[Task to complete]
With the pictures set aside, reproduce each entry precisely as it reads.

[Data]

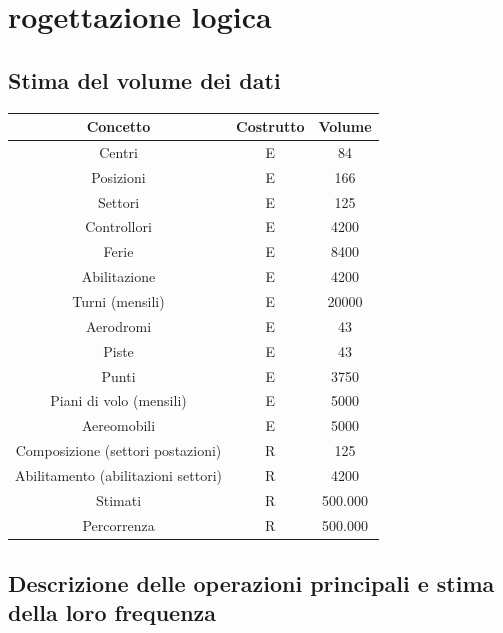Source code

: \chapter{rogettazione logica}
\section{Stima del volume dei dati}
\begin{table}[H]
  \centering
  \begin{tabular}{|c|c|c|}
    \hline
    \rowcolor{green!70!black!80}
    \textbf{Concetto} & \textbf{Costrutto} & \textbf{Volume} \\
    \hline
    Centri & E & 84 \\
    Posizioni & E & 166 \\
    Settori & E & 125 \\
    Controllori & E & 4200 \\
    Ferie & E & 8400 \\
    Abilitazione & E & 4200 \\
    Turni (mensili) & E & 20000 \\
    Aerodromi & E & 43 \\
    Piste & E & 43 \\
    Punti & E & 3750 \\
    Piani di volo (mensili) & E & 5000 \\
    Aereomobili & E & 5000 \\
    Composizione (settori postazioni) & R & 125 \\
    Abilitamento (abilitazioni settori) & R & 4200 \\
    Stimati & R & 500.000 \\
    Percorrenza & R & 500.000 \\
    \hline
  \end{tabular}
  \end{table}
  \section{Descrizione delle operazioni principali e stima della loro frequenza}

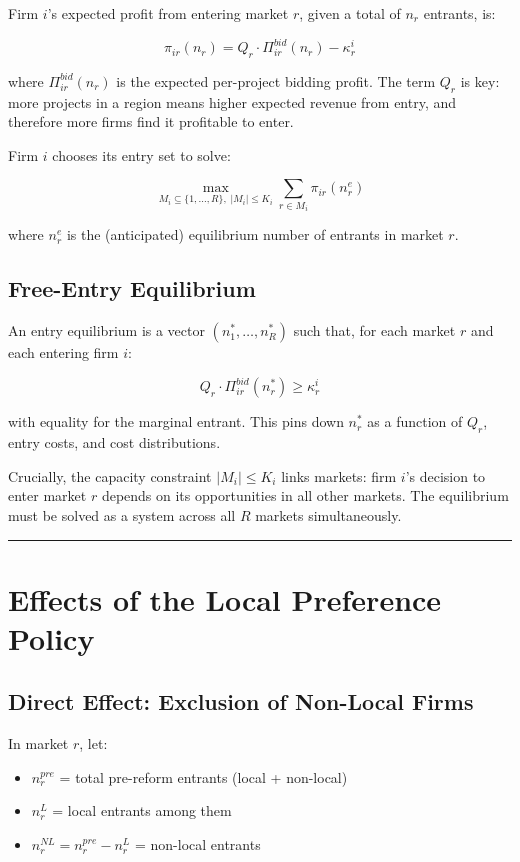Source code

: \documentclass[10pt]{article}
\begin{document}
Firm $i$'s expected profit from entering market $r$, given a total of $n_r$ entrants, is:

\[
  \pi_{ir}(n_r) = Q_r \cdot \Pi_{ir}^{bid}(n_r) - \kappa_r^i
\]

where $\Pi_{ir}^{bid}(n_r)$ is the expected per-project bidding profit. The term $Q_r$ is key: more projects in a region means higher expected revenue from entry, and therefore more firms find it profitable to enter.

Firm $i$ chooses its entry set to solve:

\[
  \max_{M_i \subseteq \{1,\dots,R\},\; |M_i| \leq K_i}
    \sum_{r \in M_i} \pi_{ir}(n_r^e)
\]

where $n_r^e$ is the (anticipated) equilibrium number of entrants in market $r$.

\subsection{Free-Entry Equilibrium}

An entry equilibrium is a vector $(n_1^*, \dots, n_R^*)$ such that, for each market $r$ and each entering firm $i$:

\[
  Q_r \cdot \Pi_{ir}^{bid}(n_r^*) \geq \kappa_r^i
\]

with equality for the marginal entrant. This pins down $n_r^*$ as a function of $Q_r$, entry costs, and cost distributions.

Crucially, the capacity constraint $|M_i| \leq K_i$ links markets: firm $i$'s decision to enter market $r$ depends on its opportunities in all other markets. The equilibrium must be solved as a system across all $R$ markets simultaneously.

\bigskip\hrule\bigskip

\section{Effects of the Local Preference Policy}

\subsection{Direct Effect: Exclusion of Non-Local Firms}

In market $r$, let:
\begin{itemize}
  \item $n_r^{pre}$ = total pre-reform entrants (local + non-local)
  \item $n_r^{L}$ = local entrants among them
  \item $n_r^{NL} = n_r^{pre} - n_r^{L}$ = non-local entrants
\end{itemize}
\end{document}
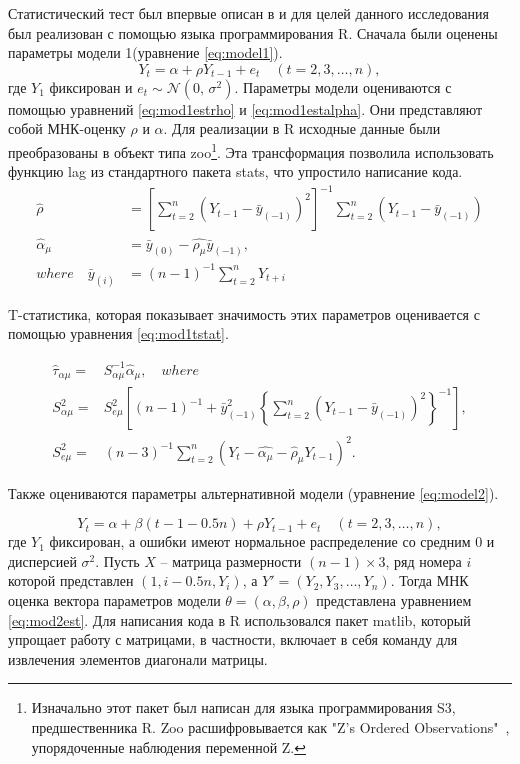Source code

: \documentclass[a4paper,12pt]{article}
\begin{document}
Статистический тест был впервые описан в \cite{Dickey1981} и для целей данного исследования был реализован с помощью языка программирования R. Сначала были оценены параметры модели 1(уравнение \ref{eq:model1}).
\begin{equation}
  Y_t=\alpha+\rho Y_{t-1}+e_t\quad (t=2,3,\ldots,n),
\label{eq:model1}
\end{equation}
где $Y_1$ фиксирован и $e_t \sim \mathcal{N}(0,\,\sigma^{2})$. Параметры модели оцениваются с помощью уравнений \ref{eq:mod1estrho} и \ref{eq:mod1estalpha}. Они представляют собой МНК-оценку $\rho$ и $\alpha$. Для реализации в R исходные данные были преобразованы в объект типа zoo\footnote{Изначально этот пакет был написан для языка программирования S3, предшественника R. Zoo расшифровывается как "Z's Ordered Observations"\ , упорядоченные наблюдения переменной Z.}. Эта трансформация позволила использовать функцию lag из стандартного пакета stats, что упростило написание кода.
\begin{align}
  \label{eq:mod1estrho}
  \hat{\rho}&=\left[\sum_{t=2}^n (Y_{t-1}-\bar{y}_{(-1)})^2\right]^{-1}
  \sum_{t=2}^n \left(Y_{t-1}-\bar{y}_{(-1)}\right)\\
  \label{eq:mod1estalpha}
  \hat{\alpha}_\mu&=\bar{y}_{(0)}-\hat{\rho_\mu}\bar{y}_{(-1)},\\
where\quad
  \bar{y}_{(i)}&=(n-1)^{-1}\sum_{t=2}^{n}Y_{t+i}
\end{align}

T-статистика, которая показывает значимость этих параметров оценивается с помощью уравнения \ref{eq:mod1tstat}.

\begin{align}
  \label{eq:mod1tstat}
  \hat{\tau}_{\alpha\mu}=&S^{-1}_{\alpha\mu}\hat{\alpha}_\mu,\quad
  where\\
  S^2_{\alpha\mu}=&S^2_{e\mu}
  \left[ (n-1)^{-1}+\bar{y}^2_{(-1)}
  \left\{
  \sum_{t=2}^{n}(Y_{t-1}-\bar{y}_{(-1)})^2\right\}^{-1}\right],\\
  S^2_{e\mu}=&(n-3)^{-1}\sum_{t=2}^{n}(Y_t-\hat{\alpha_\mu}-\hat{\rho}_\mu Y_{t-1})^2.
\end{align}

Также оцениваются параметры альтернативной модели (уравнение \ref{eq:model2}).

\begin{equation}
  \label{eq:model2}
  Y_t=\alpha+\beta(t-1-0.5n)+\rho Y_{t-1}+e_t\quad (t=2,3,\ldots,n),
\end{equation}
где $Y_1$ фиксирован, а ошибки имеют нормальное распределение со средним 0 и дисперсией $\sigma^2$. Пусть $X$ -- матрица размерности $(n-1)\times 3$, ряд номера $i$ которой представлен $(1, i-0.5n, Y_i)$, а $Y'=(Y_2,Y_3,\ldots,Y_n)$. Тогда МНК оценка вектора параметров модели $\theta=(\alpha,\beta,\rho)$ представлена уравнением \ref{eq:mod2est}. Для написания кода в R использовался пакет matlib, который упрощает работу с матрицами, в частности, включает в себя команду для извлечения элементов диагонали матрицы.
\end{document}
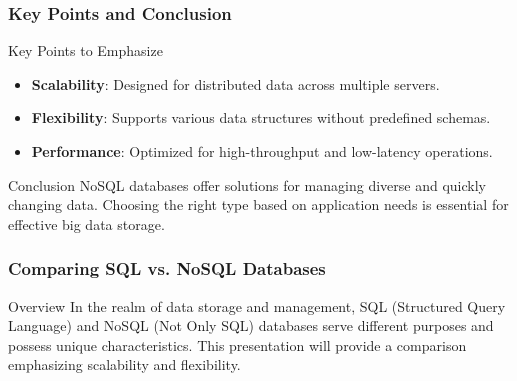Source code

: \documentclass[aspectratio=169]{beamer}
\begin{document}
\begin{frame}[fragile]
    \frametitle{Key Points and Conclusion}
    \begin{block}{Key Points to Emphasize}
        \begin{itemize}
            \item \textbf{Scalability}: Designed for distributed data across multiple servers.
            \item \textbf{Flexibility}: Supports various data structures without predefined schemas.
            \item \textbf{Performance}: Optimized for high-throughput and low-latency operations.
        \end{itemize}
    \end{block}

    \begin{block}{Conclusion}
        NoSQL databases offer solutions for managing diverse and quickly changing data. Choosing the right type based on application needs is essential for effective big data storage.
    \end{block}
\end{frame}

\begin{frame}[fragile]
    \frametitle{Comparing SQL vs. NoSQL Databases}
    \begin{block}{Overview}
        In the realm of data storage and management, SQL (Structured Query Language) and NoSQL (Not Only SQL) databases serve different purposes and possess unique characteristics. This presentation will provide a comparison emphasizing scalability and flexibility.
    \end{block}
\end{frame}
\end{document}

[Answer space]
Source code

: \chapter{rogettazione logica}
\section{Stima del volume dei dati}
\begin{table}[H]
  \centering
  \begin{tabular}{|c|c|c|}
    \hline
    \rowcolor{green!70!black!80}
    \textbf{Concetto} & \textbf{Costrutto} & \textbf{Volume} \\
    \hline
    Centri & E & 84 \\
    Posizioni & E & 166 \\
    Settori & E & 125 \\
    Controllori & E & 4200 \\
    Ferie & E & 8400 \\
    Abilitazione & E & 4200 \\
    Turni (mensili) & E & 20000 \\
    Aerodromi & E & 43 \\
    Piste & E & 43 \\
    Punti & E & 3750 \\
    Piani di volo (mensili) & E & 5000 \\
    Aereomobili & E & 5000 \\
    Composizione (settori postazioni) & R & 125 \\
    Abilitamento (abilitazioni settori) & R & 4200 \\
    Stimati & R & 500.000 \\
    Percorrenza & R & 500.000 \\
    \hline
  \end{tabular}
  \end{table}
  \section{Descrizione delle operazioni principali e stima della loro frequenza}

Source code

: \documentclass[10pt]{article}
\begin{document}
Firm $i$'s expected profit from entering market $r$, given a total of $n_r$ entrants, is:

\[
  \pi_{ir}(n_r) = Q_r \cdot \Pi_{ir}^{bid}(n_r) - \kappa_r^i
\]

where $\Pi_{ir}^{bid}(n_r)$ is the expected per-project bidding profit. The term $Q_r$ is key: more projects in a region means higher expected revenue from entry, and therefore more firms find it profitable to enter.

Firm $i$ chooses its entry set to solve:

\[
  \max_{M_i \subseteq \{1,\dots,R\},\; |M_i| \leq K_i}
    \sum_{r \in M_i} \pi_{ir}(n_r^e)
\]

where $n_r^e$ is the (anticipated) equilibrium number of entrants in market $r$.

\subsection{Free-Entry Equilibrium}

An entry equilibrium is a vector $(n_1^*, \dots, n_R^*)$ such that, for each market $r$ and each entering firm $i$:

\[
  Q_r \cdot \Pi_{ir}^{bid}(n_r^*) \geq \kappa_r^i
\]

with equality for the marginal entrant. This pins down $n_r^*$ as a function of $Q_r$, entry costs, and cost distributions.

Crucially, the capacity constraint $|M_i| \leq K_i$ links markets: firm $i$'s decision to enter market $r$ depends on its opportunities in all other markets. The equilibrium must be solved as a system across all $R$ markets simultaneously.

\bigskip\hrule\bigskip

\section{Effects of the Local Preference Policy}

\subsection{Direct Effect: Exclusion of Non-Local Firms}

In market $r$, let:
\begin{itemize}
  \item $n_r^{pre}$ = total pre-reform entrants (local + non-local)
  \item $n_r^{L}$ = local entrants among them
  \item $n_r^{NL} = n_r^{pre} - n_r^{L}$ = non-local entrants
\end{itemize}
\end{document}
Source code

: \documentclass[a4paper,12pt]{article}
\begin{document}
Статистический тест был впервые описан в \cite{Dickey1981} и для целей данного исследования был реализован с помощью языка программирования R. Сначала были оценены параметры модели 1(уравнение \ref{eq:model1}).
\begin{equation}
  Y_t=\alpha+\rho Y_{t-1}+e_t\quad (t=2,3,\ldots,n),
\label{eq:model1}
\end{equation}
где $Y_1$ фиксирован и $e_t \sim \mathcal{N}(0,\,\sigma^{2})$. Параметры модели оцениваются с помощью уравнений \ref{eq:mod1estrho} и \ref{eq:mod1estalpha}. Они представляют собой МНК-оценку $\rho$ и $\alpha$. Для реализации в R исходные данные были преобразованы в объект типа zoo\footnote{Изначально этот пакет был написан для языка программирования S3, предшественника R. Zoo расшифровывается как "Z's Ordered Observations"\ , упорядоченные наблюдения переменной Z.}. Эта трансформация позволила использовать функцию lag из стандартного пакета stats, что упростило написание кода.
\begin{align}
  \label{eq:mod1estrho}
  \hat{\rho}&=\left[\sum_{t=2}^n (Y_{t-1}-\bar{y}_{(-1)})^2\right]^{-1}
  \sum_{t=2}^n \left(Y_{t-1}-\bar{y}_{(-1)}\right)\\
  \label{eq:mod1estalpha}
  \hat{\alpha}_\mu&=\bar{y}_{(0)}-\hat{\rho_\mu}\bar{y}_{(-1)},\\
where\quad
  \bar{y}_{(i)}&=(n-1)^{-1}\sum_{t=2}^{n}Y_{t+i}
\end{align}

T-статистика, которая показывает значимость этих параметров оценивается с помощью уравнения \ref{eq:mod1tstat}.

\begin{align}
  \label{eq:mod1tstat}
  \hat{\tau}_{\alpha\mu}=&S^{-1}_{\alpha\mu}\hat{\alpha}_\mu,\quad
  where\\
  S^2_{\alpha\mu}=&S^2_{e\mu}
  \left[ (n-1)^{-1}+\bar{y}^2_{(-1)}
  \left\{
  \sum_{t=2}^{n}(Y_{t-1}-\bar{y}_{(-1)})^2\right\}^{-1}\right],\\
  S^2_{e\mu}=&(n-3)^{-1}\sum_{t=2}^{n}(Y_t-\hat{\alpha_\mu}-\hat{\rho}_\mu Y_{t-1})^2.
\end{align}

Также оцениваются параметры альтернативной модели (уравнение \ref{eq:model2}).

\begin{equation}
  \label{eq:model2}
  Y_t=\alpha+\beta(t-1-0.5n)+\rho Y_{t-1}+e_t\quad (t=2,3,\ldots,n),
\end{equation}
где $Y_1$ фиксирован, а ошибки имеют нормальное распределение со средним 0 и дисперсией $\sigma^2$. Пусть $X$ -- матрица размерности $(n-1)\times 3$, ряд номера $i$ которой представлен $(1, i-0.5n, Y_i)$, а $Y'=(Y_2,Y_3,\ldots,Y_n)$. Тогда МНК оценка вектора параметров модели $\theta=(\alpha,\beta,\rho)$ представлена уравнением \ref{eq:mod2est}. Для написания кода в R использовался пакет matlib, который упрощает работу с матрицами, в частности, включает в себя команду для извлечения элементов диагонали матрицы.
\end{document}
Source code

: \documentclass[aspectratio=169]{beamer}
\begin{document}
\begin{frame}[fragile]
    \frametitle{Key Points and Conclusion}
    \begin{block}{Key Points to Emphasize}
        \begin{itemize}
            \item \textbf{Scalability}: Designed for distributed data across multiple servers.
            \item \textbf{Flexibility}: Supports various data structures without predefined schemas.
            \item \textbf{Performance}: Optimized for high-throughput and low-latency operations.
        \end{itemize}
    \end{block}

    \begin{block}{Conclusion}
        NoSQL databases offer solutions for managing diverse and quickly changing data. Choosing the right type based on application needs is essential for effective big data storage.
    \end{block}
\end{frame}

\begin{frame}[fragile]
    \frametitle{Comparing SQL vs. NoSQL Databases}
    \begin{block}{Overview}
        In the realm of data storage and management, SQL (Structured Query Language) and NoSQL (Not Only SQL) databases serve different purposes and possess unique characteristics. This presentation will provide a comparison emphasizing scalability and flexibility.
    \end{block}
\end{frame}
\end{document}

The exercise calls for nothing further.